Desde 1978, a China conduz um dos maiores programas de reflorestamento do planeta para conter o avanço dos desertos de Gobi e Taklamakan. Ao longo desse período, o país já plantou cerca de 66 bilhões de árvores, com a meta de ampliar esse número nas próximas décadas.
O estudo, conduzido por pesquisadores da Universidade de Pequim e divulgado pela revista Live Science, utilizou imagens de satélite para comparar o desenvolvimento de florestas plantadas e naturais. Os resultados apontaram que as áreas reflorestadas apresentaram um aumento da cobertura vegetal cerca de 66% mais rápido do que as florestas naturais.

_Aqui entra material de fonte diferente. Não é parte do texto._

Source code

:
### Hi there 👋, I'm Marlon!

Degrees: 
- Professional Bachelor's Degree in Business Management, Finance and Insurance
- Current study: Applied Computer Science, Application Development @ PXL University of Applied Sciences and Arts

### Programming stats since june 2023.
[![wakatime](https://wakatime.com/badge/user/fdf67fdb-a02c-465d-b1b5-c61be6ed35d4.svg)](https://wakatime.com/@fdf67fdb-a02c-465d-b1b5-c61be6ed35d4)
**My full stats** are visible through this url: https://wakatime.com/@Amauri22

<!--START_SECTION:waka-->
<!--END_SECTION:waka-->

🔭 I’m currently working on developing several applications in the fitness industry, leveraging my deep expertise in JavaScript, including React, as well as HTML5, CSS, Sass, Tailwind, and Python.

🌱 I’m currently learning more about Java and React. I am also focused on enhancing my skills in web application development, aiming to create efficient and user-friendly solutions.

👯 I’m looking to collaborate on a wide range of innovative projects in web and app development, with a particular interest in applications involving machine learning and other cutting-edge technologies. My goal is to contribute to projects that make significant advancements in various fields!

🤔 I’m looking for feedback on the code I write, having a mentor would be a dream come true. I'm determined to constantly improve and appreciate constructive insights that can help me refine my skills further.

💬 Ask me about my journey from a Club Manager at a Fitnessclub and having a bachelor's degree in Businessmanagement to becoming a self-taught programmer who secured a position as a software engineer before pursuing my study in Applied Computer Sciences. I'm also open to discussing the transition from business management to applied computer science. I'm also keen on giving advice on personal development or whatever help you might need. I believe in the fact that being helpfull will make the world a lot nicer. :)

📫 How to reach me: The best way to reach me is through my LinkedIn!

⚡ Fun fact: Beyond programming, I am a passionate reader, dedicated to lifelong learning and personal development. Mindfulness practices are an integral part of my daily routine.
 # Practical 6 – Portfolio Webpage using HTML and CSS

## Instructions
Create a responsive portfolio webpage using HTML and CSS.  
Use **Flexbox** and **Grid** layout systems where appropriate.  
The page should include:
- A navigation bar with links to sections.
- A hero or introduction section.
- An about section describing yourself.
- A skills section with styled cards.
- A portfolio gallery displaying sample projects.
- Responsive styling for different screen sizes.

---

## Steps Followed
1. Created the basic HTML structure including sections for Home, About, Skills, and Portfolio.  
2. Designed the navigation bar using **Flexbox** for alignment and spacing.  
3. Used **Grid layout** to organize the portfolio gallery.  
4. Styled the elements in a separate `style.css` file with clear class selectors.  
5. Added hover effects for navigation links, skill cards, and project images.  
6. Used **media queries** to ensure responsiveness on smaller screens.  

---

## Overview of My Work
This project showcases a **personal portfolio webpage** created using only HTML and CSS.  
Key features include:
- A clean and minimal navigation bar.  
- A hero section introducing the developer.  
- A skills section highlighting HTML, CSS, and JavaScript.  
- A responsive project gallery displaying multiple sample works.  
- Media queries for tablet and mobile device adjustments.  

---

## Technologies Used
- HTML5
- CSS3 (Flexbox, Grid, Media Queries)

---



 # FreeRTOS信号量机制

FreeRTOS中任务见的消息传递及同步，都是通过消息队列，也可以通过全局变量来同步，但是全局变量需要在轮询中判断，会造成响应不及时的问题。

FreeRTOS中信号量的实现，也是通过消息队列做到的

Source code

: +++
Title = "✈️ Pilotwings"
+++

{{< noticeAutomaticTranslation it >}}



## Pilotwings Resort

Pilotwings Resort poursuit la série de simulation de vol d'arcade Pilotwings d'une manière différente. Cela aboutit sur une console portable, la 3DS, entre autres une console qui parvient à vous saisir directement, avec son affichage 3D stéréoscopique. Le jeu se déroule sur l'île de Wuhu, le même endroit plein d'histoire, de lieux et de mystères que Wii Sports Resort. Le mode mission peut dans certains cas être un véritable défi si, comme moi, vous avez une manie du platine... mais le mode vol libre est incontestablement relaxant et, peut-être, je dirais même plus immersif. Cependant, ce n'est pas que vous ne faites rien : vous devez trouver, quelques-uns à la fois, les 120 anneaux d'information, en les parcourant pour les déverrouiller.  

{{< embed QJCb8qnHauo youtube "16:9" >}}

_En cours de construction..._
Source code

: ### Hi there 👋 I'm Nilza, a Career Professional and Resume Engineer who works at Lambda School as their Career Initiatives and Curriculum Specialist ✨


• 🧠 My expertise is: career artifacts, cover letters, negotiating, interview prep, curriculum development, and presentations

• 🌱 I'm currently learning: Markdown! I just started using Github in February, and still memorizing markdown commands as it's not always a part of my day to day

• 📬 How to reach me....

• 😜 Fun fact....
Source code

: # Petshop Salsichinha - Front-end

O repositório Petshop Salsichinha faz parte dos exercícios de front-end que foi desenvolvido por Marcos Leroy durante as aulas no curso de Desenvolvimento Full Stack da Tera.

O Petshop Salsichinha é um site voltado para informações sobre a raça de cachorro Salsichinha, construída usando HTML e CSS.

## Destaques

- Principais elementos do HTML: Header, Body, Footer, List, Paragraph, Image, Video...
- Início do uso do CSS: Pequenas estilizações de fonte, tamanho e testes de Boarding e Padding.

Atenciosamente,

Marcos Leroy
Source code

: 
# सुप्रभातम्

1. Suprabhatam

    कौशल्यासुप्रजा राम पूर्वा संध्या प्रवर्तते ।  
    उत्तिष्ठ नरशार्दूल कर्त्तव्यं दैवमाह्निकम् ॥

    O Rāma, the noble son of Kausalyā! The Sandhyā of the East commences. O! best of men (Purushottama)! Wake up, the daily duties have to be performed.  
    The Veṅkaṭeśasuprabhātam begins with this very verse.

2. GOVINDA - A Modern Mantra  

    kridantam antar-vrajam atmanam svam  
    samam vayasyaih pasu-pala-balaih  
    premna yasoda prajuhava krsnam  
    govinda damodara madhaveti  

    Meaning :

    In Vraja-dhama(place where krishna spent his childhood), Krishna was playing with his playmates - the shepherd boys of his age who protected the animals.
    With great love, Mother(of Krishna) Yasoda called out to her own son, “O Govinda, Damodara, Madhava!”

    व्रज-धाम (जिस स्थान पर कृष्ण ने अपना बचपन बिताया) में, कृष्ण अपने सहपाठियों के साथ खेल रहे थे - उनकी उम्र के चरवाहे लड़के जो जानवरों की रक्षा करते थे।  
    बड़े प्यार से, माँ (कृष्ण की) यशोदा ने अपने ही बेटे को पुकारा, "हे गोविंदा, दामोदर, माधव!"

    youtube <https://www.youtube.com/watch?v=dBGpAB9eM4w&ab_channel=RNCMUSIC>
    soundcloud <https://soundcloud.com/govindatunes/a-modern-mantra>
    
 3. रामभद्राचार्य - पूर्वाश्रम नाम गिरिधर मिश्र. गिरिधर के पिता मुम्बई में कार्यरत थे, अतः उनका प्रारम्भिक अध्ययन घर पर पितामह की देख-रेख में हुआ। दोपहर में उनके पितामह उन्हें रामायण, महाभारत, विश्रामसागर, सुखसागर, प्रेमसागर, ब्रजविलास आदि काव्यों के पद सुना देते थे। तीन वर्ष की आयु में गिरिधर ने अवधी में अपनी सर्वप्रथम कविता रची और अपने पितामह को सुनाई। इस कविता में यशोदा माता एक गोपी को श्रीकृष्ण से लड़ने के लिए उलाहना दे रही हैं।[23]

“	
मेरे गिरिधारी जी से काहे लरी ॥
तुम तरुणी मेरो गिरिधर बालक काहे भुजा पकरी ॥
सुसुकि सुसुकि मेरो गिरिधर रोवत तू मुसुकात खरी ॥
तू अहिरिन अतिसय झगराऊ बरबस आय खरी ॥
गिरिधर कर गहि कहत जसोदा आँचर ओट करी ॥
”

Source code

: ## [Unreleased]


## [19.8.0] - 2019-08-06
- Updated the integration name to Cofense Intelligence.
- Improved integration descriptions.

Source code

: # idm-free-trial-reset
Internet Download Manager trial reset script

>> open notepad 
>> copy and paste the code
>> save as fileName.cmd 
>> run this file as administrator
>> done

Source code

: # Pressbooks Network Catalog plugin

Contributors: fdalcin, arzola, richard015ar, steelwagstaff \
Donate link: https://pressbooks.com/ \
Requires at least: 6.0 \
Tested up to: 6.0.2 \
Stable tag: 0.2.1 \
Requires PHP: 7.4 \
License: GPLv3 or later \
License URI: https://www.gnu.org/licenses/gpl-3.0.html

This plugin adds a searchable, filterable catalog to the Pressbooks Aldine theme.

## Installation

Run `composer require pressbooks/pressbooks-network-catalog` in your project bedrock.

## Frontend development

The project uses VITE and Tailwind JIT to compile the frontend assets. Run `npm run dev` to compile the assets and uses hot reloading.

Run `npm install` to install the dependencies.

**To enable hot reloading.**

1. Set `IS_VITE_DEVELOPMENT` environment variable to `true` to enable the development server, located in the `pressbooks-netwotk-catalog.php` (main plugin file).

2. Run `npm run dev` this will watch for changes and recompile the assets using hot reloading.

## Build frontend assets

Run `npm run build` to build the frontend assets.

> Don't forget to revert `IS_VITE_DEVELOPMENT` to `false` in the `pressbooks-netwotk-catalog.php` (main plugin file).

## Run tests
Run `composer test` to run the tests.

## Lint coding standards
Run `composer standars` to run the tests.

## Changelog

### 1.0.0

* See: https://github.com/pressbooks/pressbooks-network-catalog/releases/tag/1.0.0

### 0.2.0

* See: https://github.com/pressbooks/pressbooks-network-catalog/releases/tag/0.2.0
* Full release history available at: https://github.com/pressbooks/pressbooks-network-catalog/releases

Segundo os pesquisadores, esse crescimento acelerado ocorre porque as árvores plantadas são, em sua maioria, jovens, pertencem a espécies de rápido desenvolvimento, como eucalipto e álamo, e recebem manejo intensivo, incluindo controle da vegetação concorrente e, em alguns casos, adubação. Mesmo quando comparadas a florestas naturais da mesma idade, as áreas reflorestadas ainda apresentaram crescimento aproximadamente 4,6% superior.
Apesar dos resultados positivos, os cientistas alertam que isso não significa que florestas artificiais sejam melhores do que as naturais. As plantações costumam possuir menor diversidade de espécies, são mais vulneráveis a pragas e tendem a perder desempenho após cerca de 40 anos de crescimento. Já as florestas naturais crescem de forma mais lenta, porém armazenam carbono por mais tempo e desempenham um papel insubstituível na conservação da biodiversidade e no equilíbrio dos ecossistemas.
Os autores da pesquisa destacam que o reflorestamento continua sendo uma importante ferramenta no combate às mudanças climáticas, mas defendem que projetos futuros combinem o plantio de árvores com estratégias voltadas à recuperação de ecossistemas naturais, garantindo benefícios ambientais duradouros.